These were written by CCDOps when you saved the file in the last
lab. The meta-data consists of a keyword name, a value, and an
optional comment.
For example, the NAXIS keyword gives the number of axes, it should
be 2. The NAXIS1 and NAXIS2 keywords give the number of pixels
along the two axes of the image. Record these in your lab
notebook. If you saved a full image (as instructed in the last
lab), these should match the number of pixels in the CCD.
Check the CCD documentation to see if that is true and record in
your notebook. The CCD-TEMP keyword records the CCD
temperature when the image was obtained. Record that in your
notebook and note the units. Check the TELESCOP keyword, it
should contain what you wrote for 'Telescope Description'.
Write in your notebook if TELESCOP agrees with FOCALLEN and what you
wrote in your notebook about the lens used for the image. As
long as you pay attention while taking the data, the meta-data in
FITS files provides a nice way to check that you are working with
the correct data files.
Second example program - difference image
Now download diffimage.py and load it
into your editor. Modify lines 12 and 13 to read in the two
images of the test pattern that you took in the first lab.
This programs reads in two images, extracts the image data,
calculates a new array which is the difference in the two images,
and then plots all three images. The difference image is
calculated on line 33. Note how simply the code is. The
other new element in the code is the use of plt.figure(#) to pop-up
multiple windows on the screen. Note that only one plt.show()
is needed to display all three images.
Take a look at your three images. If the two images that you
took with the CCD were under exactly identical conditions, then the
test pattern should disappear in the difference image. Did
this happen? Write down your conclusions and also any thoughts
about how to improve the subtraction in your notebook. Also,
can you think of some astronomical application for difference
imaging?
Third example program - image histogram
Now we'll use python to calculate some statistics and plot a
histogram of the pixel values in our images. Get histimage.py. The first parts should
be familiar. Edit the line that reads the FITS file to use
your image file. The new stuff starts at line 26. The
numpy/matplotlib routines to make histograms and calculate
statistics need to have one-dimensional arrays as input. In
line 26, we find the size of the 2-d array img. the img.shape
routine returns two values in a 'tuple'. Python tuples are
sets of values separated by commas and sometime enclosed in
parenthesis. In line 26, nx gets set to the first value in the
tuple and ny gets set to the second value. In line 27, we make
a new (1-d) array imgh. It has the same values as the 2-d
image array img, but arranged like ducks in a row.
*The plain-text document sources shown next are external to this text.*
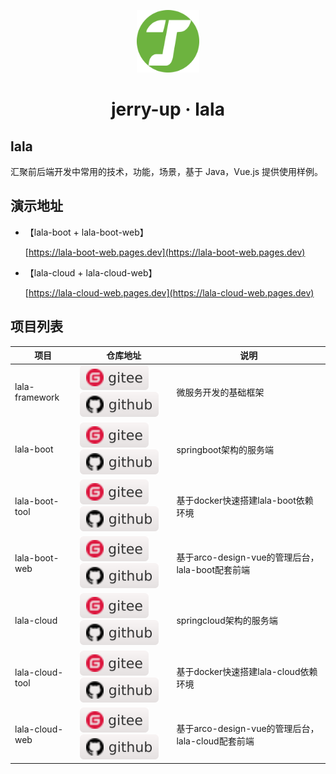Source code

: <!-- markdownlint-disable -->
<p align="center">
  <img width="100" src="./assets/logo.svg" style="text-align: center;">
</p>
<h1 align="center">jerry-up · lala </h1>

## lala

汇聚前后端开发中常用的技术，功能，场景，基于 Java，Vue.js 提供使用样例。

## 演示地址
- 【lala-boot + lala-boot-web】

   [https://lala-boot-web.pages.dev](https://lala-boot-web.pages.dev)

- 【lala-cloud + lala-cloud-web】

   [https://lala-cloud-web.pages.dev](https://lala-cloud-web.pages.dev)

## 项目列表

| 项目                                                   | 仓库地址                                            | 说明                     |
| ------------------------------------------------------ | ------------------------ | ------------------------ |
| lala-framework | [![lala-framework#gitee](./assets/gitee-snow.svg)](https://gitee.com/jerry_up_lala/lala-framework) [![framework#github](./assets/github-snow.svg)](https://github.com/jerry-up-lala/lala-framework)| 微服务开发的基础框架    |
| lala-boot | [![lala-boot#gitee](./assets/gitee-snow.svg)](https://gitee.com/jerry_up_lala/lala-boot) [![lala-boot#github](./assets/github-snow.svg)](https://github.com/jerry-up-lala/lala-boot) | springboot架构的服务端 |
| lala-boot-tool | [![lala-boot-tool#gitee](./assets/gitee-snow.svg)](https://gitee.com/jerry_up_lala/lala-boot-tool) [![lala-tool#github](./assets/github-snow.svg)](https://github.com/jerry-up-lala/lala-boot-tool) | 基于docker快速搭建lala-boot依赖环境 |
| lala-boot-web | [![lala-boot-web#gitee](./assets/gitee-snow.svg)](https://gitee.com/jerry_up_lala/lala-boot-web) [![lala-boot-web#github](./assets/github-snow.svg)](https://github.com/jerry-up-lala/lala-boot-web) | 基于arco-design-vue的管理后台，lala-boot配套前端 |
| lala-cloud | [![lala-cloud#gitee](./assets/gitee-snow.svg)](https://gitee.com/jerry_up_lala/lala-cloud) [![lala-cloud#github](./assets/github-snow.svg)](https://github.com/jerry-up-lala/lala-cloud) | springcloud架构的服务端 |
| lala-cloud-tool | [![lala-cloud-tool#gitee](./assets/gitee-snow.svg)](https://gitee.com/jerry_up_lala/lala-cloud-tool) [![lala-tool#github](./assets/github-snow.svg)](https://github.com/jerry-up-lala/lala-cloud-tool) | 基于docker快速搭建lala-cloud依赖环境 |
| lala-cloud-web | [![lala-cloud-web#gitee](./assets/gitee-snow.svg)](https://gitee.com/jerry_up_lala/lala-cloud-web) [![lala-cloud-web#github](./assets/github-snow.svg)](https://github.com/jerry-up-lala/lala-cloud-web) | 基于arco-design-vue的管理后台，lala-cloud配套前端 |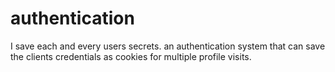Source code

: # authentication
I save each and every users secrets.
an authentication system that can save the clients credentials as cookies for multiple profile visits.
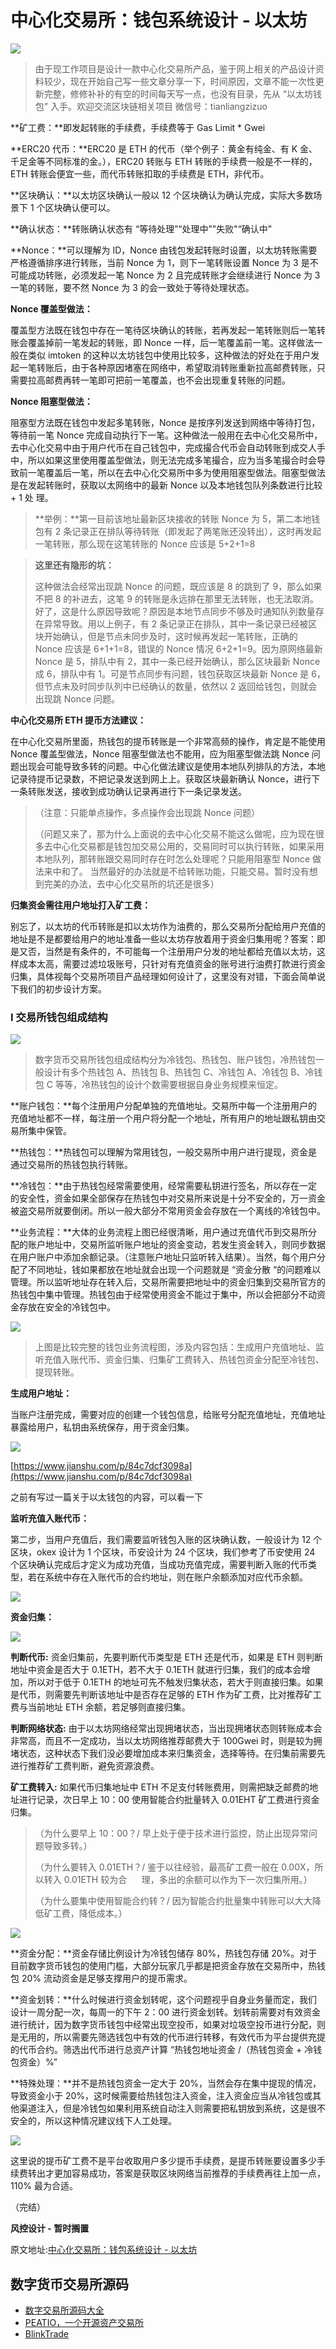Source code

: # 中心化交易所：钱包系统设计 - 以太坊

![](http://img.wandouip.com/crawler/jianshu/2019110/3955be2b349934c7151fcb3934ba5f31)

> 由于现工作项目是设计一款中心化交易所产品，鉴于网上相关的产品设计资料较少，现在开始自己写一些文章分享一下，时间原因，文章不能一次性更新完整，修修补补的有空的时间每天写一点，也没有目录，先从 “以太坊钱包” 入手。欢迎交流区块链相关项目 微信号：tianliangzizuo

**矿工费：**即发起转账的手续费，手续费等于 Gas Limit * Gwei

**ERC20 代币：**ERC20 是 ETH 的代币（举个例子：黄金有纯金、有 K 金、千足金等不同标准的金。），ERC20 转账与 ETH 转账的手续费一般是不一样的，ETH 转账会便宜一些，而代币转账扣取的手续费是 ETH，非代币。

**区块确认：**以太坊区块确认一般以 12 个区块确认为确认完成，实际大多数场景下 1 个区块确认便可以。

**确认状态：**转账确认状态有 “等待处理”“处理中”"失败"“确认中”

**Nonce：**可以理解为 ID，Nonce 由钱包发起转账时设置，以太坊转账需要严格遵循排序进行转账，当前 Nonce 为 1，则下一笔转账设置 Nonce 为 3 是不可能成功转账，必须发起一笔 Nonce 为 2 且完成转账才会继续进行 Nonce 为 3 一笔的转账，要不然 Nonce 为 3 的会一致处于等待处理状态。

**Nonce 覆盖型做法：**

覆盖型方法既在钱包中存在一笔待区块确认的转账，若再发起一笔转账则后一笔转账会覆盖掉前一笔发起的转账，即 Nonce 一样，后一笔覆盖前一笔。这样做法一般在类似 imtoken 的这种以太坊钱包中使用比较多，这种做法的好处在于用户发起一笔转账后，由于各种原因堵塞在网络中，希望取消转账重新拉高邮费转账，只需要拉高邮费再转一笔即可把前一笔覆盖，也不会出现重复转账的问题。

**Nonce 阻塞型做法：**

阻塞型方法既在钱包中发起多笔转账，Nonce 是按序列发送到网络中等待打包，等待前一笔 Nonce 完成自动执行下一笔。这种做法一般用在去中心化交易所中，去中心化交易中由于用户代币在自己钱包中，完成撮合代币会自动转账到成交人手中，所以如果这里使用覆盖型做法，则无法完成多笔撮合，应为当多笔撮合时会导致前一笔覆盖后一笔，所以在去中心化交易所中多为使用阻塞型做法。阻塞型做法是在发起转账时，获取以太网络中的最新 Nonce 以及本地钱包队列条数进行比较 + 1 处 理。

> **举例：**第一目前该地址最新区块接收的转账 Nonce 为 5，第二本地钱包有 2 条记录正在排队等待转账（即发起了两笔账还没转出），这时再发起一笔转账，那么现在这笔转账的 Nonce 应该是 5+2+1=8

> **这里还有隐形的坑：**
> 
> 这种做法会经常出现跳 Nonce 的问题，既应该是 8 的跳到了 9，那么如果不把 8 的补进去，这笔 9 的转账是永远排在那里无法转账，也无法取消。好了，这是什么原因导致呢？原因是本地节点同步不够及时通知队列数量存在异常导致。用以上例子，有 2 条记录正在排队，其中一条记录已经被区块开始确认，但是节点未同步及时，这时候再发起一笔转账，正确的 Nonce 应该是 6+1+1=8，错误的 Nonce 情况 6+2+1=9。因为原网络最新 Nonce 是 5，排队中有 2，其中一条已经开始确认，那么区块最新 Nonce 成 6，排队中有 1。可是节点同步有问题，钱包获取区块最新 Nonce 是 6，但节点未及时同步队列中已经确认的数量，依然以 2 返回给钱包，则就会出现跳 Nonce 问题。

**中心化交易所 ETH 提币方法建议：**

在中心化交易所里面，热钱包的提币转账是一个非常高频的操作，肯定是不能使用 Nonce 覆盖型做法，Nonce 阻塞型做法也不能用，应为阻塞型做法跳 Nonce 问题出现会可能导致多转的问题。中心化做法建议是使用本地队列排队的方法，本地记录待提币记录数，不把记录发送到网上上。获取区块最新确认 Nonce，进行下一条转账发送，接收到成功确认记录再进行下一条记录发送。

> （注意：只能单点操作，多点操作会出现跳 Nonce 问题）
> 
> （问题又来了，那为什么上面说的去中心化交易不能这么做呢，应为现在很多去中心化交易都是钱包加交易公用的，交易同时可以执行转账，如果采用本地队列，那转账跟交易同时存在时怎么处理呢？只能用阻塞型 Nonce 做法来中和了。 当然最好的办法就是不给转账功能，只能交易。暂时没有想到完美的办法，去中心化交易所的坑还是很多）

**归集资金需往用户地址打入矿工费：**

别忘了，以太坊的代币转账是扣以太坊作为油费的，那么交易所分配给用户充值的地址是不是都要给用户的地址准备一些以太坊存放着用于资金归集用呢？答案：即是又否，当然是有条件的，不可能每一个注册用户分发的地址都给充值以太坊，这样成本太高，需要过滤垃圾账号，只针对有充值资金的账号进行油费打款进行资金归集，具体视每个交易所项目产品经理如何设计了，这里没有对错，下面会简单说下我们的初步设计方案。

### I 交易所钱包组成结构

![](http://img.wandouip.com/crawler/jianshu/2019110/bfb8b8b54b0da8416ef61fbb96f467be)

> 数字货币交易所钱包组成结构分为冷钱包、热钱包、账户钱包，冷热钱包一般设计有多个热钱包 A、热钱包 B、热钱包 C、冷钱包 A、冷钱包 B、冷钱包 C 等等，冷热钱包的设计个数需要根据自身业务规模来恒定。

**账户钱包：**每个注册用户分配单独的充值地址。交易所中每一个注册用户的充值地址都不一样，每注册一个用户将分配一个地址，所有用户的地址跟私钥由交易所集中保管。

**热钱包：**热钱包可以理解为常用钱包，一般交易所中用户进行提现，资金是通过交易所的热钱包执行转账。

**冷钱包：**由于热钱包经常需要使用，经常需要私钥进行签名，所以存在一定的安全性，资金如果全部保存在热钱包中对交易所来说是十分不安全的，万一资金被盗交易所就要倒闭。所以一般大部分不常用资金会存放在一个离线的冷钱包中。

**业务流程：**大体的业务流程上图已经很清晰，用户通过充值代币到交易所分配的账户地址中，交易所监听账户地址的资金变动，若发生资金转入，则同步数据在用户账户中添加余额记录。（注意账户地址只监听转入结果）。当然，每个用户分配了不同地址，钱如果都放在地址就会出现一个问题就是 “资金分散 “的问题难以管理。所以监听地址存在转入后，交易所需要把地址中的资金归集到交易所官方的热钱包中集中管理。热钱包由于经常使用资金不能过于集中，所以会把部分不动资金存放在安全的冷钱包中。

![](http://img.wandouip.com/crawler/jianshu/2019110/1a59a5106429b9c5b1a2f1c26de264c1)

> 上图是比较完整的钱包业务流程图，涉及内容包括：生成用户充值地址、监听充值入账代币、资金归集、归集矿工费转入、热钱包资金分配至冷钱包、提现转账。

**生成用户地址：**

当账户注册完成，需要对应的创建一个钱包信息，给账号分配充值地址，充值地址暴露给用户，私钥由系统保存，用于资金归集。

![](http://img.wandouip.com/crawler/jianshu/2019110/168ccb619b79709cc31c6bb599195c89)

[https://www.jianshu.com/p/84c7dcf3098a](https://www.jianshu.com/p/84c7dcf3098a)

之前有写过一篇关于以太钱包的内容，可以看一下

**监听充值入账代币：**

第二步，当用户充值后，我们需要监听钱包入账的区块确认数，一般设计为 12 个区块，okex 设计为 1 个区块，币安设计为 24 个区块，我们参考了币安使用 24 个区块确认完成后才定义为成功充值，当成功充值完成，需要判断入账的代币类型，若在系统中存在入账代币的合约地址，则在账户余额添加对应代币余额。

![](http://img.wandouip.com/crawler/jianshu/2019110/200273001c41a1814eb25f4ee357c252)

**资金归集：**

![](http://img.wandouip.com/crawler/jianshu/2019110/0e58333dac3cb0d02f273dcac5cb3094)

**判断代币:** 资金归集前，先要判断代币类型是 ETH 还是代币，如果是 ETH 则判断地址中资金是否大于 0.1ETH，若不大于 0.1ETH 就进行归集，我们的成本会增加，所以对于低于 0.1ETH 的地址可先不触发归集状态，若大于则直接归集。如果是代币，则需要先判断该地址中是否存在足够的 ETH 作为矿工费，比对推荐矿工费与当前地址 ETH 余额，若足够则直接归集。

**判断网络状态:** 由于以太坊网络经常出现拥堵状态，当出现拥堵状态则转账成本会非常高，而且不一定成功，当以太坊网络推荐邮费大于 100Gwei 时，则是较为拥堵状态，这种状态下我们没必要增加成本来归集资金，选择等待。在归集前需要先进行推荐矿工费判断，避免资源浪费。

**矿工费转入:** 如果代币归集地址中 ETH 不足支付转账费用，则需把缺乏邮费的地址进行记录，次日早上 10：00 使用智能合约批量转入 0.01EHT 矿工费进行资金归集。

> （为什么要早上 10：00？/ 早上处于便于技术进行监控，防止出现异常问题导致多转。）
> 
> （为什么要转入 0.01ETH？/ 鉴于以往经验，最高矿工费一般在 0.00X，所以转入 0.01ETH 较为合      理，多出的余额可以作为下一次归集所用。）
> 
> （为什么要集中使用智能合约转？/ 因为智能合约批量集中转账可以大大降低矿工费，降低成本。）

![](http://img.wandouip.com/crawler/jianshu/2019110/34e518969d20a0c3cedf113e6b07ced6)

**资金分配：**资金存储比例设计为冷钱包储存 80%，热钱包存储 20%。对于目前数字货币钱包的使用门槛，大部分玩家几乎都是把资金存放在交易所中，热钱包 20% 流动资金是足够支撑用户的提币需求。

**资金划转：**什么时候进行资金划转呢，这个问题视乎自身业务量而定，我们设计一周分配一次，每周一的下午 2：00 进行资金划转。划转前需要对有效资金进行统计，因为数字货币钱包中经常出现空投币，如果对垃圾空投币进行分配，则是无用的，所以需要先筛选钱包中有效的代币进行转移，有效代币为平台提供充提的代币合约。筛选出代币进行总资产计算 “热钱包地址资金 /（热钱包资金 + 冷钱包资金）%”

**特殊处理：**并不是热钱包资金一定大于 20%，当然会存在集中提现的情况，导致资金小于 20%，这时候需要给热钱包注入资金，注入资金应当从冷钱包或其他渠道注入，但是冷钱包如果利用系统自动注入则需要把私钥放到系统，这是很不安全的，所以这种情况建议线下人工处理。

![](http://img.wandouip.com/crawler/jianshu/2019110/eedc49b1f9a6d8e95f6c722036381b45)

这里说的提币矿工费不是平台收取用户多少提币手续费，是提币转账要设置多少手续费转出才更加容易成功，答案是获取区块网络当前推荐的手续费再往上加一点，110% 最为合适。

（完结）

**风控设计 - 暂时搁置**


原文地址:[中心化交易所：钱包系统设计 - 以太坊](https://www.wandouip.com/t5i12601/)

## 数字货币交易所源码

- [数字交易所源码大全](https://blog.csdn.net/itcastcpp/article/details/82874000)
- [PEATIO，一个开源资产交易所](https://www.peatio.com/)
- [BlinkTrade](https://github.com/blinktrade/)
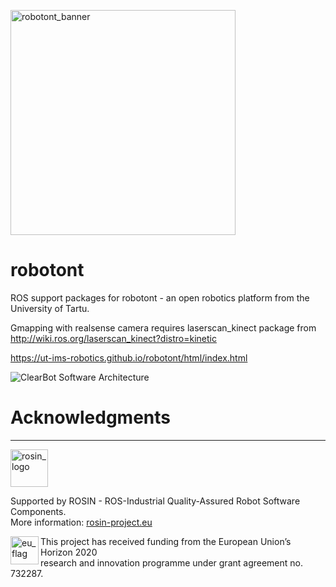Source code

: <a href="https://sisu.ut.ee/robotont"><img src="https://sisu.ut.ee/sites/default/files/robotont/files/robotont_general_unitartu_banner2_0.png" alt="robotont_banner" height="360"></a>

# robotont
ROS support packages for robotont - an open robotics platform from the University of Tartu.

Gmapping with realsense camera requires laserscan_kinect package from http://wiki.ros.org/laserscan_kinect?distro=kinetic

https://ut-ims-robotics.github.io/robotont/html/index.html

![ClearBot Software Architecture](https://github.com/ut-ims-robotics/robotont/blob/gh-pages/source/images/ClearBot_software_architecture_gen.png)

# Acknowledgments
***
<!-- 
    ROSIN acknowledgement from the ROSIN press kit
    @ https://github.com/rosin-project/press_kit
-->

<a href="http://rosin-project.eu">
  <img src="http://rosin-project.eu/wp-content/uploads/rosin_ack_logo_wide.png" 
       alt="rosin_logo" height="60" >
</a>

Supported by ROSIN - ROS-Industrial Quality-Assured Robot Software Components.  
More information: <a href="http://rosin-project.eu">rosin-project.eu</a>

<img src="http://rosin-project.eu/wp-content/uploads/rosin_eu_flag.jpg" 
     alt="eu_flag" height="45" align="left" >  

This project has received funding from the European Union’s Horizon 2020  
research and innovation programme under grant agreement no. 732287. 
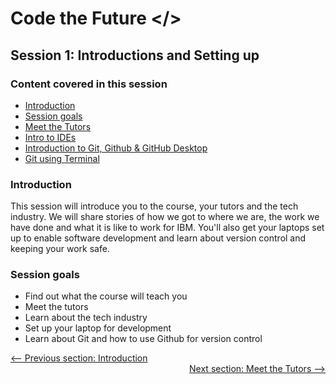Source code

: # Code the Future </>

## Session 1: Introductions and Setting up

### Content covered in this session

- [Introduction](#Introduction)
- [Session goals](#Session-goals)
- [Meet the Tutors](Meet_the_tutors.md)
- [Intro to IDEs](intro_to_ide.md)
- [Introduction to Git, Github & GitHub Desktop](intro_to_github.md)
- [Git using Terminal](git_and_terminal.md)

### Introduction

This session will introduce you to the course, your tutors and the tech industry.
We will share stories of how we got to where we are, the work we have done and what it is like to work for IBM.
You'll also get your laptops set up to enable software development and learn about version control and keeping your work safe.

### Session goals

- Find out what the course will teach you
- Meet the tutors
- Learn about the tech industry
- Set up your laptop for development
- Learn about Git and how to use Github for version control

<div style="width: 100%">
<a href='../README.md' ><-- Previous section: Introduction</a>
<div align="right"><a  href='Meet_the_tutors.md'>Next section: Meet the Tutors --></a></div>
</div>
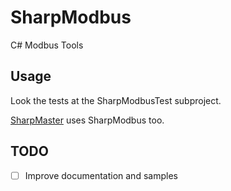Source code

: # SharpModbus
C# Modbus Tools


## Usage

Look the tests at the SharpModbusTest subproject. 

[SharpMaster](https://github.com/samuelventura/SharpMaster) uses SharpModbus too.


## TODO

- [ ] Improve documentation and samples
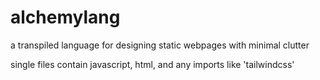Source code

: # alchemylang
a transpiled language for designing static webpages with minimal clutter

single files contain javascript, html, and any imports like 'tailwindcss'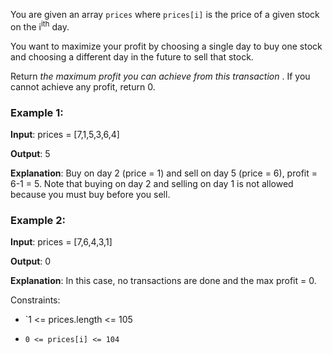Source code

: You are given an array `prices` where `prices[i]` is the price of a given stock on the i<sup>ith</sup> day.

You want to maximize your profit by choosing a single day to buy one stock and choosing a different day in the future to sell that stock.

Return _the maximum profit you can achieve from this transaction_ . If you cannot achieve any profit, return 0.



### Example 1:

__Input__: prices = [7,1,5,3,6,4]

__Output__: 5

__Explanation__: Buy on day 2 (price = 1) and sell on day 5 (price = 6), profit = 6-1 = 5.
Note that buying on day 2 and selling on day 1 is not allowed because you must buy before you sell.

### Example 2:

__Input__: prices = [7,6,4,3,1]

__Output__: 0

__Explanation__: In this case, no transactions are done and the max profit = 0.



Constraints:

- `1 <= prices.length <= 105

- `0 <= prices[i] <= 104`

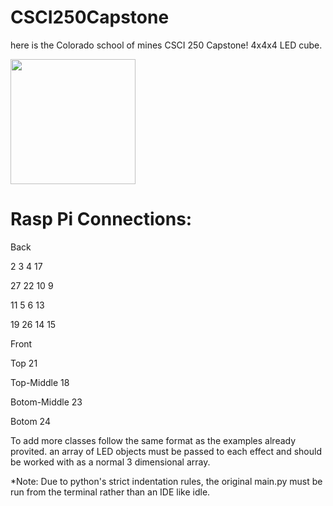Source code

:# CSCI250Capstone




here is the Colorado school of mines CSCI 250 Capstone! 4x4x4 LED cube.

<img src = "https://i.imgur.com/cT7ZDTf.jpg" width = "200">


# Rasp Pi Connections:


Back


2       3       4       17

27	22	10	9

11	5	6	13

19	26	14	15


Front




Top
21

Top-Middle
18

Botom-Middle
23

Botom
24




To add more classes follow the same format as the examples already provited. an array of LED objects must be passed to each effect and should be worked with as a normal 3 dimensional array.


*Note: Due to python's strict indentation rules, the original main.py must be run from the terminal rather than an IDE like idle.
Following this are a few lines to calculate statistics of the image
values. min, max, and mean should be self explanatory.
std gives the standard deviation of a set of data. The
standard deviation is a measure of the fluctuations of the data
around the average value. It is the square root of the average
of the squared deviations from the mean, i.e., std =
sqrt(mean((x-mean(x))**2)), where ** is Python's operator for
raising a number to a power. Record the statistics of the
pixel values of your image.
Then, we plot the histogram. A histogram is a graphical
representation of the distribution of a set of values. In this
case, the values are the intensity readings from the CCD for each
pixel. If you arrange these in a 2-d array, you get an
image. A histogram discards the spatial information and only
shows the distribution of the values themselves, in particular the
frequency with which each value (or range of values) occurs.
The matplotlib routine hist plots histograms. The first
argument is a 1-d of values, the other arguments set the plot
parameters. The most crucial of these is 'bins' which sets the
number of bins in the histogram. By default, the bins will
evenly spaced between the lowest and highest input values.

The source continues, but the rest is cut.